_Your goal_
In the entries below, find each line bearing the string "with" and copy it.

_Dataset records_
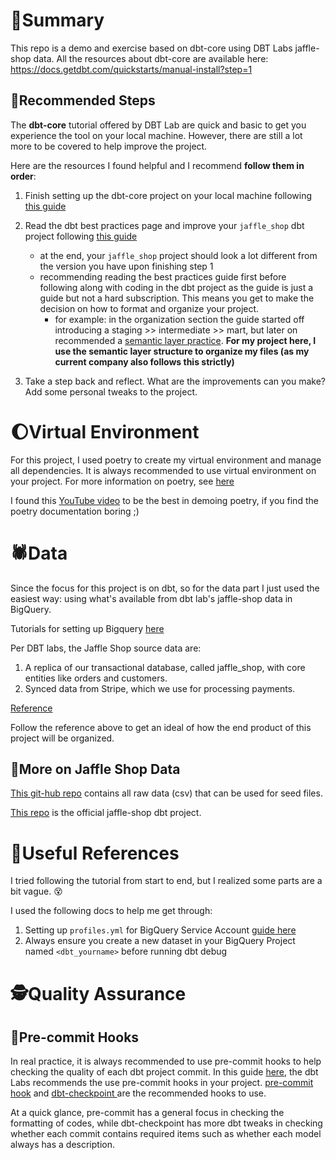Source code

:# :robot:Summary
This repo is a demo and exercise based on dbt-core using DBT Labs jaffle-shop data.
All the resources about dbt-core are available here: https://docs.getdbt.com/quickstarts/manual-install?step=1

## :dancer:Recommended Steps

The **dbt-core** tutorial offered by DBT Lab are quick and basic to get you experience the tool on your local machine. However, there are still a lot more to be covered to help improve the project.

Here are the resources I found helpful and I recommend **follow them in order**:

1. Finish setting up the dbt-core project on your local machine following [this guide](https://docs.getdbt.com/quickstarts/manual-install?step=1)
   
2. Read the dbt best practices page and improve your `jaffle_shop` dbt project following [this guide](https://docs.getdbt.com/guides/best-practices)
    - at the end, your `jaffle_shop` project should look a lot different from the version you have upon finishing step 1
    - recommending reading the best practices guide first before following along with coding in the dbt project as the guide is just a guide but not a hard subscription. This means you get to make the decision on how to format and organize your project.
      - for example: in the organization section the guide started off introducing a staging >> intermediate >> mart, but later on recommended a [semantic layer practice](https://docs.getdbt.com/guides/best-practices/how-we-structure/5-semantic-layer-marts). **For my project here, I use the semantic layer structure to organize my files (as my current company also follows this strictly)**
  
3. Take a step back and reflect. What are the improvements can you make? Add some personal tweaks to the project. 

# :moon:Virtual Environment

For this project, I used poetry to create my virtual environment and manage all dependencies.
It is always recommended to use virtual environment on your project.
For more information on poetry, see [here](https://python-poetry.org/docs/basic-usage/)

I found this [YouTube video](https://youtu.be/0f3moPe_bhk?feature=shared) to be the best in demoing poetry, if you find the poetry documentation boring ;) 

# :spider:Data

Since the focus for this project is on dbt, so for the data part I just used the easiest way: using what's available from dbt lab's jaffle-shop data in BigQuery.

Tutorials for setting up Bigquery [here](https://docs.getdbt.com/quickstarts/bigquery?step=2)

Per DBT labs, the Jaffle Shop source data are:

1. A replica of our transactional database, called jaffle_shop, with core entities like orders and customers.
2. Synced data from Stripe, which we use for processing payments.

[Reference](https://docs.getdbt.com/guides/best-practices/how-we-structure/1-guide-overview#guide-structure-overview)

Follow the reference above to get an ideal of how the end product of this project will be organized.

## :apple:More on Jaffle Shop Data

[This git-hub repo](https://github.com/dbt-labs/jaffle-shop-data) contains all raw data (csv) that can be used for seed files.

[This repo](https://github.com/dbt-labs/jaffle_shop-dev/tree/master) is the official jaffle-shop dbt project.

# :book:Useful References

I tried following the tutorial from start to end, but I realized some parts are a bit vague. 😵

I used the following docs to help me get through:

1. Setting up `profiles.yml` for BigQuery Service Account [guide here](https://docs.getdbt.com/docs/core/connect-data-platform/bigquery-setup)
2. Always ensure you create a new dataset in your BigQuery Project named `<dbt_yourname>` before running dbt debug

# 🕵️Quality Assurance

## 🎰Pre-commit Hooks

In real practice, it is always recommended to use pre-commit hooks to help checking the quality of each dbt project commit.
In this guide [here](https://docs.getdbt.com/guides/best-practices/how-we-style/6-how-we-style-conclusion#pre-commit-hooks), the dbt Labs recommends the use pre-commit hooks in your project. [pre-commit hook](https://pre-commit.com/) and [dbt-checkpoint ](https://github.com/dbt-checkpoint/dbt-checkpoint) are the recommended hooks to use.

At a quick glance, pre-commit has a general focus in checking the formatting of codes, while dbt-checkpoint has more dbt tweaks in checking whether each commit contains required items such as whether each model always has a description.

_Reply to the exercise_
    - recommending reading the best practices guide first before following along with coding in the dbt project as the guide is just a guide but not a hard subscription. This means you get to make the decision on how to format and organize your project.
1. A replica of our transactional database, called jaffle_shop, with core entities like orders and customers.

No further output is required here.